Records for the exercise |
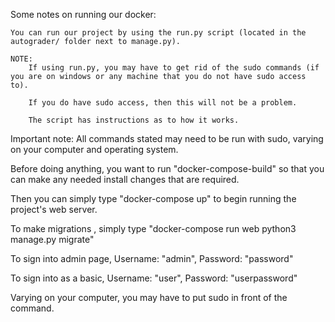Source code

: Some notes on running our docker:
	
	You can run our project by using the run.py script (located in the autograder/ folder next to manage.py).

	NOTE:
		If using run.py, you may have to get rid of the sudo commands (if you are on windows or any machine that you do not have sudo access to).

		If you do have sudo access, then this will not be a problem.

		The script has instructions as to how it works.

Important note:
	All commands stated may need to be run with sudo, varying on your computer and operating system.

Before doing anything, you want to run "docker-compose-build" so that you can make any needed install changes that are required.

Then you can simply type "docker-compose up" to begin running the project's web server.

To make migrations , simply type "docker-compose run web python3 manage.py migrate"

To sign into admin page, Username: "admin", Password: "password"

To sign into as a basic, Username: "user", Password: "userpassword"

Varying on your computer, you may have to put sudo in front of the command.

Aim of the exercise |
Only the entries themselves should be output, word for word, with all pictures omitted.

The answer |
Source code

: Some notes on running our docker:
	
	You can run our project by using the run.py script (located in the autograder/ folder next to manage.py).

	NOTE:
		If using run.py, you may have to get rid of the sudo commands (if you are on windows or any machine that you do not have sudo access to).

		If you do have sudo access, then this will not be a problem.

		The script has instructions as to how it works.

Important note:
	All commands stated may need to be run with sudo, varying on your computer and operating system.

Before doing anything, you want to run "docker-compose-build" so that you can make any needed install changes that are required.

Then you can simply type "docker-compose up" to begin running the project's web server.

To make migrations , simply type "docker-compose run web python3 manage.py migrate"

To sign into admin page, Username: "admin", Password: "password"

To sign into as a basic, Username: "user", Password: "userpassword"

Varying on your computer, you may have to put sudo in front of the command.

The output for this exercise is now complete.